First, we consider an artificial example, where the challenge is to estimate the probability of success in Bernoulli trials.
Second, we turn to a practical case constructing a (naive) spam-filter. The construction allows as to practice with the Bayesian approach and enjoy a technical realization with Python.
Bernoulli trials¶
Formulation of the problem¶
A coin is flipped $N$ times; Heads $H$ is the output of $n$ trials. What is the probability that Heads come at a single experiment?
Notation: Clearly we do not know this probability $p$ definitely. Let's call its estimate $\hat{p}$.
Naive answer:
The expected value of successes in the Bernoulli trials is $Np$. Therefore, we can estimate $p$ as the fraction of successes during $N$ observations:
$$
\hat{p} = \frac{n}{N}
$$
Question: What is a potential drawback of this estimating strategy?

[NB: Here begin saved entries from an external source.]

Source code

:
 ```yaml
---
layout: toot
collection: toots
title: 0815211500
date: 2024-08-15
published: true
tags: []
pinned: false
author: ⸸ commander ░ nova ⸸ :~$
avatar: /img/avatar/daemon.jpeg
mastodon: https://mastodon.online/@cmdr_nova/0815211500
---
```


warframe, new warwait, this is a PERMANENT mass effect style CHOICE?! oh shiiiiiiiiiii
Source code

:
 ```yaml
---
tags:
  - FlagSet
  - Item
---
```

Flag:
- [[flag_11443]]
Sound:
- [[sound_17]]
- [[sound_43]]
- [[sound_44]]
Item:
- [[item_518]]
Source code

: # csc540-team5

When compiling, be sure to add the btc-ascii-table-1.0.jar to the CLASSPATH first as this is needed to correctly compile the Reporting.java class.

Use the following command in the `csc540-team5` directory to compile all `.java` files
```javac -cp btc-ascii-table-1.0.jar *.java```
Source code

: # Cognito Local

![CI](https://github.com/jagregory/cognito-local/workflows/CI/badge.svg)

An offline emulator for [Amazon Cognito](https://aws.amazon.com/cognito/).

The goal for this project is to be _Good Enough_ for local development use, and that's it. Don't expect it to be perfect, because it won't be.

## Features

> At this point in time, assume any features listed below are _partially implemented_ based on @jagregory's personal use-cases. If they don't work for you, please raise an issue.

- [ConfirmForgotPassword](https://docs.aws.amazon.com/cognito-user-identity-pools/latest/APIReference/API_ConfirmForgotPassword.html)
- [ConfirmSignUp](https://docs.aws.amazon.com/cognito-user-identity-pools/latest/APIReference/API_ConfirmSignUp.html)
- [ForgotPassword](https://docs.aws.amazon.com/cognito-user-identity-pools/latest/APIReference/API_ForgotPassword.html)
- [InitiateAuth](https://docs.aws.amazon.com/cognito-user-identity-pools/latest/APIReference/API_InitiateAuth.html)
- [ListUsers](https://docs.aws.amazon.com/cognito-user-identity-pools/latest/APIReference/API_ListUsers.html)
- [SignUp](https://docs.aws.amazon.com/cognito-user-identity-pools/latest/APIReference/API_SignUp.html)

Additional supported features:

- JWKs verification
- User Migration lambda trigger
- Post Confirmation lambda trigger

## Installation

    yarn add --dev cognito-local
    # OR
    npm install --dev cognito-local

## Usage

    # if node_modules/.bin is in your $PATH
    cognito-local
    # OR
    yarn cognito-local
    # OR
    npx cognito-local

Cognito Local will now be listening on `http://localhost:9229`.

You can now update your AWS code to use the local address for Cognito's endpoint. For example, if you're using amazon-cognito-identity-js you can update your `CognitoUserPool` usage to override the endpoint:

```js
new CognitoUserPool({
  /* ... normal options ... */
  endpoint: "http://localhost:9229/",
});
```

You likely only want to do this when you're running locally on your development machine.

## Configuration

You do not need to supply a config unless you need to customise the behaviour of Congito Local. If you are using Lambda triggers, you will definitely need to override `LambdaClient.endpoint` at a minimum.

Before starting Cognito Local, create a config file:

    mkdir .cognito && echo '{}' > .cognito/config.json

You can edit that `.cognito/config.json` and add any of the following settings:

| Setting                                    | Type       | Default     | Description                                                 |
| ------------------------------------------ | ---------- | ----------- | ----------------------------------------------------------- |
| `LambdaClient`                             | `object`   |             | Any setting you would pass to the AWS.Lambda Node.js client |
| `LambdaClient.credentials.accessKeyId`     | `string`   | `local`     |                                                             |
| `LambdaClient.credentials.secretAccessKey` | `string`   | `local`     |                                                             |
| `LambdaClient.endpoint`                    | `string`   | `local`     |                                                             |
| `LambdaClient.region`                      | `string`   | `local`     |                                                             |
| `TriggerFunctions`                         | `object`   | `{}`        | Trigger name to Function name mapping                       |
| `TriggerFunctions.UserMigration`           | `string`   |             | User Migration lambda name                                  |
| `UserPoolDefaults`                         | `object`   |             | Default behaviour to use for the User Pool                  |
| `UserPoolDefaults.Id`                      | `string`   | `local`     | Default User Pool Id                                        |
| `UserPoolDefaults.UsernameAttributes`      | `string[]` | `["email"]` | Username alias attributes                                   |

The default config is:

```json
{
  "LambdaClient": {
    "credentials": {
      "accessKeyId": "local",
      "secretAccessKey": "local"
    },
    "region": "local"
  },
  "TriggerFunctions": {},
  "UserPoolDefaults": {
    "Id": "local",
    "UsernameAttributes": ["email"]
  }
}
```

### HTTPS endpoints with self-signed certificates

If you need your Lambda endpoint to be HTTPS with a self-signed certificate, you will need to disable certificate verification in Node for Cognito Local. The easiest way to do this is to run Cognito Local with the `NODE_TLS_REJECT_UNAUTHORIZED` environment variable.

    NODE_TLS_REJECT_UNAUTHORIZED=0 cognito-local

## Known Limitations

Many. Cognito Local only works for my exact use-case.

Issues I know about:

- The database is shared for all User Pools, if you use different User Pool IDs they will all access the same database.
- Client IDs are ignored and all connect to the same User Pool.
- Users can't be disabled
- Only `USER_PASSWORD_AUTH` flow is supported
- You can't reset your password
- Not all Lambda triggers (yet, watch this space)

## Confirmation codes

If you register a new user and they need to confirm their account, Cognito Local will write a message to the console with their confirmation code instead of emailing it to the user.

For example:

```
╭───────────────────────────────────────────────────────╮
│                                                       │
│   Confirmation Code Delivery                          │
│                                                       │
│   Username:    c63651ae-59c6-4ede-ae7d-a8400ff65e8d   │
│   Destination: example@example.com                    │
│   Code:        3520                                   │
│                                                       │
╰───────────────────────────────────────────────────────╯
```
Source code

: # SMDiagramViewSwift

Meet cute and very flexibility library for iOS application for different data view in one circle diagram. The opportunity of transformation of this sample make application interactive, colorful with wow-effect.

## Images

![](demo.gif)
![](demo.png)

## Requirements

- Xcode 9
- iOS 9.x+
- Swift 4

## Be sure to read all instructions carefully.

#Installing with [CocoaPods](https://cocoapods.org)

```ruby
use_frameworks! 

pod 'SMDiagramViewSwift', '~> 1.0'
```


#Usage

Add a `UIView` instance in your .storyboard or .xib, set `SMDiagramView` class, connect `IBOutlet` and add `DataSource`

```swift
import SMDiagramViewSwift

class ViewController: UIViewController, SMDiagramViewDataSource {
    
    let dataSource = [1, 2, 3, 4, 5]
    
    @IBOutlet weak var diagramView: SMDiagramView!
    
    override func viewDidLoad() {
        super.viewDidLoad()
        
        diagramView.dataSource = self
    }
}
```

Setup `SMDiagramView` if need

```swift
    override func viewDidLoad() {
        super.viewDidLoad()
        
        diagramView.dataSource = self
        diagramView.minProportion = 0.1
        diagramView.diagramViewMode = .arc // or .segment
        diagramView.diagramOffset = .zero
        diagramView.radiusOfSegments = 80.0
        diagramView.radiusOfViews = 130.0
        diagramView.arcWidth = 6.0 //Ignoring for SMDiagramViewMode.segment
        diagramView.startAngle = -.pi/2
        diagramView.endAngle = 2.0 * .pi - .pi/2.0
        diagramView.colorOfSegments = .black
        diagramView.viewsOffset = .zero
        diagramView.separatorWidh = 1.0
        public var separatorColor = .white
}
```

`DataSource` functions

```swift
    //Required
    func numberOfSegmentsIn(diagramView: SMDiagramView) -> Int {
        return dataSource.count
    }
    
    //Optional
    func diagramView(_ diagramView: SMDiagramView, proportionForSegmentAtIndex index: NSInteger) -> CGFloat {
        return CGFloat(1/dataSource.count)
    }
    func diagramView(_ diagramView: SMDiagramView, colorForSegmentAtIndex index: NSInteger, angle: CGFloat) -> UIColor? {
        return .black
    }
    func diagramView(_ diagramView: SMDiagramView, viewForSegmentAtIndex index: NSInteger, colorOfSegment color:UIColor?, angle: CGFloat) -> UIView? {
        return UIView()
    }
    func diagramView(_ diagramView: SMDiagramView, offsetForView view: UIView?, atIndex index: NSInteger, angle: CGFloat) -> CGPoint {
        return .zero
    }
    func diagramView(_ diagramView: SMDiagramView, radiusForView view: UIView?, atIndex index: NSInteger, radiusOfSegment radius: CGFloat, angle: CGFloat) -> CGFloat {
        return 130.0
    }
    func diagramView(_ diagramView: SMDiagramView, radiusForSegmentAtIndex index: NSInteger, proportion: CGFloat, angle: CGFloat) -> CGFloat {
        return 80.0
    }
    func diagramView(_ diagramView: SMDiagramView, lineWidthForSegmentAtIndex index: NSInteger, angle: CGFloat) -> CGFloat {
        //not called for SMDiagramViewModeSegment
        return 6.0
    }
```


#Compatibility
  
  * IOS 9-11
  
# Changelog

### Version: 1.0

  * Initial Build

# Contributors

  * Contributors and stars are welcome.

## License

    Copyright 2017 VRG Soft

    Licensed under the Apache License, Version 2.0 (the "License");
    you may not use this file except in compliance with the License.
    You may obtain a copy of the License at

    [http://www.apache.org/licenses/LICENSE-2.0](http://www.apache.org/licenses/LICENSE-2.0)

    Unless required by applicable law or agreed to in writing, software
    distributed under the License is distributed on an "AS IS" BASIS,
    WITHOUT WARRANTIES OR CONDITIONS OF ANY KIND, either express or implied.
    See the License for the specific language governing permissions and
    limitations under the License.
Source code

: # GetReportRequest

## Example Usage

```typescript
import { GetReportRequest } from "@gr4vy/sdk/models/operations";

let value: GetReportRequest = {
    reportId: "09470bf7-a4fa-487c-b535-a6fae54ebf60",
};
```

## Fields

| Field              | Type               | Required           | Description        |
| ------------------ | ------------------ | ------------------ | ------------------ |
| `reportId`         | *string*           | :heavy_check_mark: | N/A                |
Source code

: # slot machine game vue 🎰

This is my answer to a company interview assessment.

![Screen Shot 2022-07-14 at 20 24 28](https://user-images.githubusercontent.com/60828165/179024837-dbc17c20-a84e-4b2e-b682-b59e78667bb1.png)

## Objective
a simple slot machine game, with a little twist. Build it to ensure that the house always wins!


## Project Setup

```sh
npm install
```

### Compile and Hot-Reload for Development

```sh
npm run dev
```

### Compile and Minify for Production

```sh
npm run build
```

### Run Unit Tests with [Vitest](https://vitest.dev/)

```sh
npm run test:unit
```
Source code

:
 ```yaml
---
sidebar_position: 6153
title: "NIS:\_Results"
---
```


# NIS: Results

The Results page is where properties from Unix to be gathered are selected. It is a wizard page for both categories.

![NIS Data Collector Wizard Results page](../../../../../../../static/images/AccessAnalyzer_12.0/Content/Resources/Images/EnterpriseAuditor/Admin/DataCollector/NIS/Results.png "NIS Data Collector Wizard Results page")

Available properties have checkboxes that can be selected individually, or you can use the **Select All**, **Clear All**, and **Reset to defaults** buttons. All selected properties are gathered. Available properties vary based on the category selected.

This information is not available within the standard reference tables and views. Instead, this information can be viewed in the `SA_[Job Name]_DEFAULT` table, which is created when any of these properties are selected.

* The estimate is suspicious if the number of the Bernoulli trials is small (say, $N=3$)$\newcommand{\Prob}[1]{\mathbb{P}\{#1\}}$ Improvement: Evidently, an additional knowledge requires to improve the previous answer in the presence of a few trials. First, let's change the task and look for (the estimate of) the distribution of the probability in the Bernoulli trials, given the observed data. In other words, we consider $p$ as a random variable $\mathbb{p}$ with an unknown distribution. $$ \begin{equation} \Prob{\mathbf{p} = t | \mathrm{data}} = \frac{ \Prob{\mathrm{data} | \mathbf{p} = t}\Prob{\mathbf{p} = t} } { \sum_{t'} \Prob{\mathrm{data} | \mathbf{p} = t'}\Prob{\mathbf{p} = t'} } \quad\quad\text{BAYES' RULE} \label{eq:bayes} \end{equation} $$ $\Prob{\mathbf{p} = t | \mathrm{data}}$ is called the a posteriori probability. The computation is based on a priori probabilities $\Prob{\mathbf{p} = t}$ and the likelihood function $\Prob{\mathrm{data} | \mathbf{p} = t'}$.
The likelihood function is estimated with the data. The choice of the a priori probabilities is questionable.
Question What quantities from the above equations are easier to estimate? More complicated? How can they be estimated?
* The probabilities $\Prob{\mathbf{p} = t | \mathrm{data}}$ are derived from the data (the training stage)* The _a priori_ probabilities $\Prob{\mathbf{p} = t}$ are always difficult to estimate.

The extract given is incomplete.